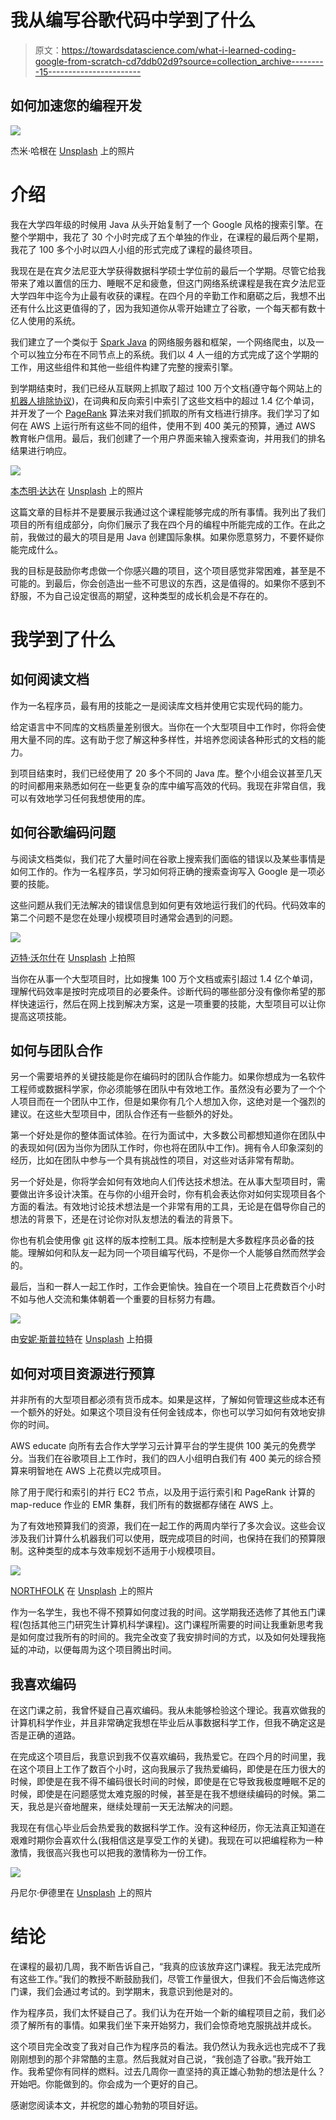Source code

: # 我从编写谷歌代码中学到了什么

> 原文：<https://towardsdatascience.com/what-i-learned-coding-google-from-scratch-cd7ddb02d9?source=collection_archive---------15----------------------->

## 如何加速您的编程开发

![](img/b08a100350b128524eb03fab0c822b96.png)

杰米·哈根在 [Unsplash](https://unsplash.com/photos/zHB5er-rQC8) 上的照片

# 介绍

我在大学四年级的时候用 Java 从头开始复制了一个 Google 风格的搜索引擎。在整个学期中，我花了 30 个小时完成了五个单独的作业，在课程的最后两个星期，我花了 100 多个小时以四人小组的形式完成了课程的最终项目。

我现在是在宾夕法尼亚大学获得数据科学硕士学位前的最后一个学期。尽管它给我带来了难以置信的压力、睡眠不足和疲惫，但这门网络系统课程是我在宾夕法尼亚大学四年中迄今为止最有收获的课程。在四个月的辛勤工作和磨砺之后，我想不出还有什么比这更值得的了，因为我知道你从零开始建立了谷歌，一个每天都有数十亿人使用的系统。

我们建立了一个类似于 [Spark Java](https://sparkjava.com/) 的网络服务器和框架，一个网络爬虫，以及一个可以独立分布在不同节点上的系统。我们以 4 人一组的方式完成了这个学期的工作，用这些组件和其他一些组件构建了完整的搜索引擎。

到学期结束时，我们已经从互联网上抓取了超过 100 万个文档(遵守每个网站上的[机器人排除协议](https://en.wikipedia.org/wiki/Robots_exclusion_standard))，在词典和反向索引中索引了这些文档中的超过 1.4 亿个单词，并开发了一个 [PageRank](https://en.wikipedia.org/wiki/PageRank) 算法来对我们抓取的所有文档进行排序。我们学习了如何在 AWS 上运行所有这些不同的组件，使用不到 400 美元的预算，通过 AWS 教育帐户信用。最后，我们创建了一个用户界面来输入搜索查询，并用我们的排名结果进行响应。

![](img/7018fb975b349960af6374419af9e1c3.png)

[本杰明·达达](https://unsplash.com/@dadaben_)在 [Unsplash](https://unsplash.com/photos/EDZTb2SQ6j0) 上的照片

这篇文章的目标并不是要展示我通过这个课程能够完成的所有事情。我列出了我们项目的所有组成部分，向你们展示了我在四个月的编程中所能完成的工作。在此之前，我做过的最大的项目是用 Java 创建国际象棋。如果你愿意努力，不要怀疑你能完成什么。

我的目标是鼓励你考虑做一个你感兴趣的项目，这个项目感觉非常困难，甚至是不可能的。到最后，你会创造出一些不可思议的东西，这是值得的。如果你不感到不舒服，不为自己设定很高的期望，这种类型的成长机会是不存在的。

# 我学到了什么

## 如何阅读文档

作为一名程序员，最有用的技能之一是阅读库文档并使用它实现代码的能力。

给定语言中不同库的文档质量差别很大。当你在一个大型项目中工作时，你将会使用大量不同的库。这有助于您了解这种多样性，并培养您阅读各种形式的文档的能力。

到项目结束时，我们已经使用了 20 多个不同的 Java 库。整个小组会议甚至几天的时间都用来熟悉如何在一些更复杂的库中编写高效的代码。我现在非常自信，我可以有效地学习任何我想使用的库。

## 如何谷歌编码问题

与阅读文档类似，我们花了大量时间在谷歌上搜索我们面临的错误以及某些事情是如何工作的。作为一名程序员，学习如何将正确的搜索查询写入 Google 是一项必要的技能。

这些问题从我们无法解决的错误信息到如何更有效地运行我们的代码。代码效率的第二个问题不是您在处理小规模项目时通常会遇到的问题。

![](img/b67b8f622c22e8fc016f99c6acddb309.png)

[迈特·沃尔什](https://unsplash.com/@two_tees)在 [Unsplash](https://unsplash.com/photos/tVkdGtEe2C4) 上拍照

当你在从事一个大型项目时，比如搜集 100 万个文档或索引超过 1.4 亿个单词，理解代码效率是按时完成项目的必要条件。诊断代码的哪些部分没有像你希望的那样快速运行，然后在网上找到解决方案，这是一项重要的技能，大型项目可以让你提高这项技能。

## 如何与团队合作

另一个需要培养的关键技能是你在编码时的团队合作能力。如果你想成为一名软件工程师或数据科学家，你必须能够在团队中有效地工作。虽然没有必要为了一个个人项目而在一个团队中工作，但是如果你有几个人想加入你，这绝对是一个强烈的建议。在这些大型项目中，团队合作还有一些额外的好处。

第一个好处是你的整体面试体验。在行为面试中，大多数公司都想知道你在团队中的表现如何(因为当你为团队工作时，你也将在团队中工作)。拥有令人印象深刻的经历，比如在团队中参与一个具有挑战性的项目，对这些对话非常有帮助。

另一个好处是，你将学会如何有效地向人们传达技术想法。在从事大型项目时，需要做出许多设计决策。在与你的小组开会时，你有机会表达你对如何实现项目各个方面的看法。有效地讨论技术想法是一个非常有用的工具，无论是在倡导你自己的想法的背景下，还是在讨论你对队友想法的看法的背景下。

你也有机会使用像 [git](https://git-scm.com/) 这样的版本控制工具。版本控制是大多数程序员必备的技能。理解如何和队友一起为同一个项目编写代码，不是你一个人能够自然而然学会的。

最后，当和一群人一起工作时，工作会更愉快。独自在一个项目上花费数百个小时不如与他人交流和集体朝着一个重要的目标努力有趣。

![](img/effbb04ce2f95ff7a4869690cd2ae561.png)

由[安妮·斯普拉特](https://unsplash.com/@anniespratt)在 [Unsplash](https://unsplash.com/photos/MChSQHxGZrQ) 上拍摄

## 如何对项目资源进行预算

并非所有的大型项目都必须有货币成本。如果是这样，了解如何管理这些成本还有一个额外的好处。如果这个项目没有任何金钱成本，你也可以学习如何有效地安排你的时间。

AWS educate 向所有去合作大学学习云计算平台的学生提供 100 美元的免费学分。当我们在谷歌项目上工作时，我们的四人小组明白我们有 400 美元的综合预算来明智地在 AWS 上花费以完成项目。

除了用于爬行和索引的并行 EC2 节点，以及用于运行索引和 PageRank 计算的 map-reduce 作业的 EMR 集群，我们所有的数据都存储在 AWS 上。

为了有效地预算我们的资源，我们在一起工作的两周内举行了多次会议。这些会议涉及我们计算什么机器我们可以使用，既完成项目的时间，也保持在我们的预算限制。这种类型的成本与效率规划不适用于小规模项目。

![](img/bffd77499b1d1f6e727a038349a442c6.png)

[NORTHFOLK](https://unsplash.com/@northfolk) 在 [Unsplash](https://unsplash.com/photos/Ok76F6yW2iA) 上的照片

作为一名学生，我也不得不预算如何度过我的时间。这学期我还选修了其他五门课程(包括其他三门研究生计算机科学课程)。这门课程所需要的时间让我重新思考我是如何度过我所有的时间的。我完全改变了我安排时间的方式，以及如何处理我拖延的冲动，以便每周为这个项目腾出时间。

## 我喜欢编码

在这门课之前，我曾怀疑自己喜欢编码。我从未能够检验这个理论。我喜欢做我的计算机科学作业，并且非常确定我想在毕业后从事数据科学工作，但我不确定这是否是正确的道路。

在完成这个项目后，我意识到我不仅喜欢编码，我热爱它。在四个月的时间里，我在这个项目上工作了数百个小时，这向我展示了我热爱编码，即使是在压力很大的时候，即使是在我不得不编码很长时间的时候，即使是在它导致我极度睡眠不足的时候，即使是在问题感觉太难克服的时候，甚至是在我不想继续编码的时候。第二天，我总是兴奋地醒来，继续处理前一天无法解决的问题。

我现在有信心毕业后会热爱我的数据科学工作。没有这种经历，你无法真正知道在艰难时期你会喜欢什么(我相信这是享受工作的关键)。我现在可以把编程称为一种激情，我很高兴我也可以把我的激情称为一份工作。

![](img/1f0d01ca94d8b0688f365e4ae5ccc6fb.png)

丹尼尔·伊德里在 [Unsplash](https://unsplash.com/photos/FCHlYvR5gJI) 上的照片

# 结论

在课程的最初几周，我不断告诉自己，“我真的应该放弃这门课程。我无法完成所有这些工作。”我们的教授不断鼓励我们，尽管工作量很大，但我们不会后悔选修这门课，我们会通过考试的。到学期末，我意识到他是对的。

作为程序员，我们太怀疑自己了。我们认为在开始一个新的编程项目之前，我们必须了解所有的事情。如果我们坐下来开始努力，我们会惊奇地克服挑战并成长。

这个项目完全改变了我对自己作为程序员的看法。我仍然认为我永远也完成不了我刚刚想到的那个非常酷的主意。然后我就对自己说，“我创造了谷歌。”我开始工作。我希望你有同样的燃料。过去几周你一直坚持的真正雄心勃勃的想法是什么？开始吧。你能做到的。你会成为一个更好的自己。

感谢您阅读本文，并祝您的雄心勃勃的项目好运。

---------------

• **Work order**: Leave out the pictures. Transcribe only the lines above, from the first through the one that contains "作为一名程序员，最有用的技能之一是阅读库文档并使用它实现代码的能力。".

• **Finished exercise**:
Source code

: # 我从编写谷歌代码中学到了什么

> 原文：<https://towardsdatascience.com/what-i-learned-coding-google-from-scratch-cd7ddb02d9?source=collection_archive---------15----------------------->

## 如何加速您的编程开发

![](img/b08a100350b128524eb03fab0c822b96.png)

杰米·哈根在 [Unsplash](https://unsplash.com/photos/zHB5er-rQC8) 上的照片

# 介绍

我在大学四年级的时候用 Java 从头开始复制了一个 Google 风格的搜索引擎。在整个学期中，我花了 30 个小时完成了五个单独的作业，在课程的最后两个星期，我花了 100 多个小时以四人小组的形式完成了课程的最终项目。

我现在是在宾夕法尼亚大学获得数据科学硕士学位前的最后一个学期。尽管它给我带来了难以置信的压力、睡眠不足和疲惫，但这门网络系统课程是我在宾夕法尼亚大学四年中迄今为止最有收获的课程。在四个月的辛勤工作和磨砺之后，我想不出还有什么比这更值得的了，因为我知道你从零开始建立了谷歌，一个每天都有数十亿人使用的系统。

我们建立了一个类似于 [Spark Java](https://sparkjava.com/) 的网络服务器和框架，一个网络爬虫，以及一个可以独立分布在不同节点上的系统。我们以 4 人一组的方式完成了这个学期的工作，用这些组件和其他一些组件构建了完整的搜索引擎。

到学期结束时，我们已经从互联网上抓取了超过 100 万个文档(遵守每个网站上的[机器人排除协议](https://en.wikipedia.org/wiki/Robots_exclusion_standard))，在词典和反向索引中索引了这些文档中的超过 1.4 亿个单词，并开发了一个 [PageRank](https://en.wikipedia.org/wiki/PageRank) 算法来对我们抓取的所有文档进行排序。我们学习了如何在 AWS 上运行所有这些不同的组件，使用不到 400 美元的预算，通过 AWS 教育帐户信用。最后，我们创建了一个用户界面来输入搜索查询，并用我们的排名结果进行响应。

![](img/7018fb975b349960af6374419af9e1c3.png)

[本杰明·达达](https://unsplash.com/@dadaben_)在 [Unsplash](https://unsplash.com/photos/EDZTb2SQ6j0) 上的照片

这篇文章的目标并不是要展示我通过这个课程能够完成的所有事情。我列出了我们项目的所有组成部分，向你们展示了我在四个月的编程中所能完成的工作。在此之前，我做过的最大的项目是用 Java 创建国际象棋。如果你愿意努力，不要怀疑你能完成什么。

我的目标是鼓励你考虑做一个你感兴趣的项目，这个项目感觉非常困难，甚至是不可能的。到最后，你会创造出一些不可思议的东西，这是值得的。如果你不感到不舒服，不为自己设定很高的期望，这种类型的成长机会是不存在的。

# 我学到了什么

## 如何阅读文档

作为一名程序员，最有用的技能之一是阅读库文档并使用它实现代码的能力。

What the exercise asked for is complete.